Tag Archives: useragent

Browser Sniffing Strikes Again!

As the first major web browser to reach a double-digit version, Opera has been testing out alpha releases of version 10 for months now. One of the early problems they encountered was bad browser detection scripts that only looked at the first digit of a version number and decided that Opera 10 was actually Opera 1, and therefore too old to handle modern web pages.

After extensive testing, they’ve concluded that the best way to work around this is to pretend to be Version 9.80. From now on, all versions of Opera will identify themselves as “Opera/9.80” with the real version appearing later in the user-agent string.

For example:

Opera/9.80 (Macintosh; Intel Mac OS X; U; en) Presto/2.2.15 Version/10.00

This is similar to the way all Gecko-based browsers identify themselves as Mozilla/5.0, then list the real browser name and version number later on, which makes me wonder why they didn’t just stick with that increasingly irrelevant prefix — though I suppose any scripts looking specifically for Opera versions might have still picked up Opera/10 later on in the ID.

It’ll be some time before Firefox or Safari runs into this issue, but with Internet Explorer 8 in wide release, you have to wonder…what will Microsoft do when they get to IE 10?

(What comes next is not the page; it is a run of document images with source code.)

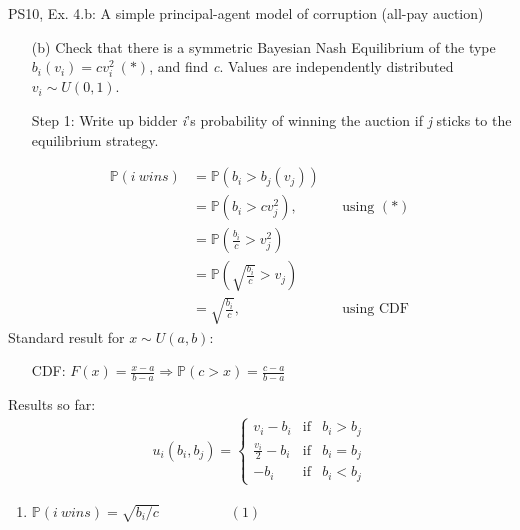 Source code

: \begin{frame}{PS10, Ex. 4.b: A simple principal-agent model of corruption (all-pay auction)}
    \begin{itemize}
      \item[(b)] Check that there is a symmetric Bayesian Nash Equilibrium of the type $b_i(v_i) = cv_i^2\ (*)$, and find \textit{c}. Values are independently distributed $v_i\sim U(0, 1)$.
    \end{itemize} \vspace{-8pt}
    \begin{multicols}{2}
      \begin{itemize}
        \item[Step 1:] Write up bidder \textit{i}'s probability of winning the auction if \textit{j} sticks to the equilibrium strategy.
      \end{itemize} \vspace{-8pt}
      \begin{align*}
        \mathbb{P}(i\ wins)&=\mathbb{P}(b_i>b_j(v_j))\\
                           &=\mathbb{P}(b_i>cv_j^2),&&\text{using }(*)\\
                           &=\mathbb{P}\left(\frac{b_i}{c}>v_j^2\right)\\
                           &=\mathbb{P}\left(\sqrt{\frac{b_i}{c}}>v_j\right)\\
                           &=\sqrt{\frac{b_i}{c}},&&\text{using CDF}
      \end{align*}
      \vfill\null\columnbreak
      Standard result for $x\sim U(a, b):$ \vspace{-6pt}
      \begin{itemize}
        \item[CDF:] $F(x)=\frac{x-a}{b-a}\Rightarrow\mathbb{P}(c>x)=\frac{c-a}{b-a}$
      \end{itemize}
      \vspace{-6pt}
      Results so far: \vspace{-6pt}
      \begin{align*}
        u_i(b_i,b_j)=\left\{\begin{array}{lcl}
          v_i-b_i           & \text{if} & b_i>b_j \\
          \frac{v_i}{2}-b_i & \text{if} & b_i=b_j \\
          -b_i              & \text{if} & b_i<b_j
        \end{array}\right.
      \end{align*} \vspace{-16pt}
      \begin{enumerate}
        \item $\mathbb{P}(i\ wins)=\sqrt{b_i/c}\quad\quad\quad\quad\quad(1)$
      \end{enumerate}
      \vfill\null
    \end{multicols}
\end{frame}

What’s in a User-Agent String?

Some people browse collections. I collect browsers. Mostly I just want to see what they’ll do to my web site, but I have a positively ridiculous number of web browsers installed on my Linux and Windows computers at work and at home, and I’ve installed a half-dozen extra browsers on our PowerBook.

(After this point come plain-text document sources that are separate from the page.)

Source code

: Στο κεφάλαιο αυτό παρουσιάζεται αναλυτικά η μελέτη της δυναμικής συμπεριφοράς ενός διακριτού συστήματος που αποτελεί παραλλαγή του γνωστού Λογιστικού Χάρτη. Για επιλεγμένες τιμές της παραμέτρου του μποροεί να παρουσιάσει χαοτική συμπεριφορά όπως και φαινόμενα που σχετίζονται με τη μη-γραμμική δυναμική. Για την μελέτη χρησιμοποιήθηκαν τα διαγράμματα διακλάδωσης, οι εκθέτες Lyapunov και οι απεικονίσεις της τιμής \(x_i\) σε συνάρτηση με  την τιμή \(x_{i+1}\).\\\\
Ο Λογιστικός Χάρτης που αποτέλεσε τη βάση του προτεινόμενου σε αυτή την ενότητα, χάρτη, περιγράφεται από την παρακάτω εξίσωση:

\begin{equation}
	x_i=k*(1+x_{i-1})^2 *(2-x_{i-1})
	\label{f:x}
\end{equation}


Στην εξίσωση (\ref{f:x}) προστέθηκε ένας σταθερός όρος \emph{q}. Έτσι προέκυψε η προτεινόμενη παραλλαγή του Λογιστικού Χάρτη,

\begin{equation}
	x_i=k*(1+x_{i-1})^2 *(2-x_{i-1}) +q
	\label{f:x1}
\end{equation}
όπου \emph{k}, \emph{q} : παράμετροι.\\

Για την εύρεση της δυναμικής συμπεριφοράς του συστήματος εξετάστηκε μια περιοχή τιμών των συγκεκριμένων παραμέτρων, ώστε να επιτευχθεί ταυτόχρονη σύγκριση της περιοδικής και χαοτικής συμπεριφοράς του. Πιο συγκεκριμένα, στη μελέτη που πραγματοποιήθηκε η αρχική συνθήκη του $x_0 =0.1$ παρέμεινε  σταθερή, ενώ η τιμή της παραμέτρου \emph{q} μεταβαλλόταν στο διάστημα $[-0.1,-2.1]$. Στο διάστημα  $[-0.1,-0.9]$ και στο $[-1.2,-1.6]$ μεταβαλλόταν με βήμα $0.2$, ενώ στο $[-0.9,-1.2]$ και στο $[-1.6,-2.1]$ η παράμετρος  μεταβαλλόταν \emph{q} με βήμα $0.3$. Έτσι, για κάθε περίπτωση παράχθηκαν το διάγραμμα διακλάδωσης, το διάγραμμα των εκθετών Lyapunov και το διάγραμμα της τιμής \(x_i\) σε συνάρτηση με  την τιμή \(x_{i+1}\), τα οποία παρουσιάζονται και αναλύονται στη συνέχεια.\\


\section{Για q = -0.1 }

One project I’ve worked on since my days at UCI was a script to identify a web browser. In theory this should be simple, since every browser sends its name along when it requests a page. In practice, it’s not, because there’s no standard way to describe that identity.

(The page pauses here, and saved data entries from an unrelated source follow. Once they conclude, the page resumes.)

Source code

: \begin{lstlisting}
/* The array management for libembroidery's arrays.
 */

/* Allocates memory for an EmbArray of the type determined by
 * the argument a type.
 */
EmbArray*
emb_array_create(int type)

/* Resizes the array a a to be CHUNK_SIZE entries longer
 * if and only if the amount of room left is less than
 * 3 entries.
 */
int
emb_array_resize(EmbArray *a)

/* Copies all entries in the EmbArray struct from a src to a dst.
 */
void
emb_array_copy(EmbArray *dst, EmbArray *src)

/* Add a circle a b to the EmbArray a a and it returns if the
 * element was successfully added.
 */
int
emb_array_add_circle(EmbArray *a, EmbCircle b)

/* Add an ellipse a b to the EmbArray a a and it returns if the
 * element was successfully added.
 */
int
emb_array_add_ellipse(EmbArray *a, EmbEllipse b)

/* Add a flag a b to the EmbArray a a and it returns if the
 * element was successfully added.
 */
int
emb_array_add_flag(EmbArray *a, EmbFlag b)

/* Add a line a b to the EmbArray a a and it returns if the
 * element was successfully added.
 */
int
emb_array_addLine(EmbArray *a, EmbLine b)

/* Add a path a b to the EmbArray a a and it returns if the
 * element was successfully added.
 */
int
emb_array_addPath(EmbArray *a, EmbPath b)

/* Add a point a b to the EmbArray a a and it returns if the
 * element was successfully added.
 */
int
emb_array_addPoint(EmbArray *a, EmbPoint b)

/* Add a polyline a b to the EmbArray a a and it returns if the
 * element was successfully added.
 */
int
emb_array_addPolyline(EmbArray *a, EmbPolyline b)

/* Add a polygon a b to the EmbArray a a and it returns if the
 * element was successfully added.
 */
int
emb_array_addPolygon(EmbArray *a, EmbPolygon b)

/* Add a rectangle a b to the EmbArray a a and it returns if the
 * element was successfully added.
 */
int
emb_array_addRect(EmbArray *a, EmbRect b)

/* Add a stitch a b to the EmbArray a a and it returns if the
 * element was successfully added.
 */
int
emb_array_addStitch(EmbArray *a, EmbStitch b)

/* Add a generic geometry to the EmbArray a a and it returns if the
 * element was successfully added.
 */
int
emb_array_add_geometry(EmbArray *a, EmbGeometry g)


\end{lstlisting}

Actually, that’s not quite true. There is a standard (described in the specs for HTTP 1.0 and 1.1: RFC 1945 and RFC 2068), but for reasons I’ll get into later, it’s not adequate for more than the basics, and even those have been subverted. That standard says a browser (or, in the broader sense, a “user agent,” since search robots, downloaders, news readers, proxies, and other programs might access a site) should identify itself in the following format:

  • Name/version more-details

Additional details often include the operating system or platform the browser is running on, and sometimes the language.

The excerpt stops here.